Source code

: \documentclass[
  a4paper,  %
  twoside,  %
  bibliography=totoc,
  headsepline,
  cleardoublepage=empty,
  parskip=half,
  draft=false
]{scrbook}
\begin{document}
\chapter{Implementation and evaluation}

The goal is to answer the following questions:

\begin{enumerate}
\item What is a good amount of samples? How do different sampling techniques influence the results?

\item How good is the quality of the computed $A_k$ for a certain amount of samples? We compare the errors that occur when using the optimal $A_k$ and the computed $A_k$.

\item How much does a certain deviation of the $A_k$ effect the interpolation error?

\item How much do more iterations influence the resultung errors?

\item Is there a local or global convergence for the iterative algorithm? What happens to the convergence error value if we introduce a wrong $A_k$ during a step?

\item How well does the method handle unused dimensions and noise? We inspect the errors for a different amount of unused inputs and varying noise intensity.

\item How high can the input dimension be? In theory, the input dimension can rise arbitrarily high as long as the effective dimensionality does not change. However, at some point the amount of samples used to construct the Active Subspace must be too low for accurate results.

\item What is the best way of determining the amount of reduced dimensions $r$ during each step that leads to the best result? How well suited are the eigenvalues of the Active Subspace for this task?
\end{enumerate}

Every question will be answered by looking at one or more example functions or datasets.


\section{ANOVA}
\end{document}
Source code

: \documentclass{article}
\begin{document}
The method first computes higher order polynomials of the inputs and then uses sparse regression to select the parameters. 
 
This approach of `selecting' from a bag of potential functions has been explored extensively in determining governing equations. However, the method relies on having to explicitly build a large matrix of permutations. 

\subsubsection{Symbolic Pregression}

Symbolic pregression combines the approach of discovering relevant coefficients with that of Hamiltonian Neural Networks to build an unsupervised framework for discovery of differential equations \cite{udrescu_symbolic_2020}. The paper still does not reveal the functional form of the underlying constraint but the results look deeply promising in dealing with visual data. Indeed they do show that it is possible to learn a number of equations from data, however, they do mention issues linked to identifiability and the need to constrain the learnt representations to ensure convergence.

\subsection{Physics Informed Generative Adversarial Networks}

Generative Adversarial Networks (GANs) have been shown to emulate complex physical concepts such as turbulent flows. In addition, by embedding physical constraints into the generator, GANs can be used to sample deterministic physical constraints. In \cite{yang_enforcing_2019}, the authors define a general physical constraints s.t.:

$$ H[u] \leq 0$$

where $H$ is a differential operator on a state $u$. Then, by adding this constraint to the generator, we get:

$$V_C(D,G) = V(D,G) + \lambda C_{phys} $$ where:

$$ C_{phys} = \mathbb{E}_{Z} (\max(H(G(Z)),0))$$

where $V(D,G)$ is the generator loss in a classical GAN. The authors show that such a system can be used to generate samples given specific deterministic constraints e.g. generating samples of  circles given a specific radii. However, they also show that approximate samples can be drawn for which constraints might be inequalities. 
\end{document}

● **Work instructions**: Beginning with the line above that contains "the resultung errors?", copy each line exactly up to and including the line that contains "varying noise intensity.", and go no further.

● **Result of the task**:
\item How much do more iterations influence the resultung errors?

\item Is there a local or global convergence for the iterative algorithm? What happens to the convergence error value if we introduce a wrong $A_k$ during a step?

\item How well does the method handle unused dimensions and noise? We inspect the errors for a different amount of unused inputs and varying noise intensity.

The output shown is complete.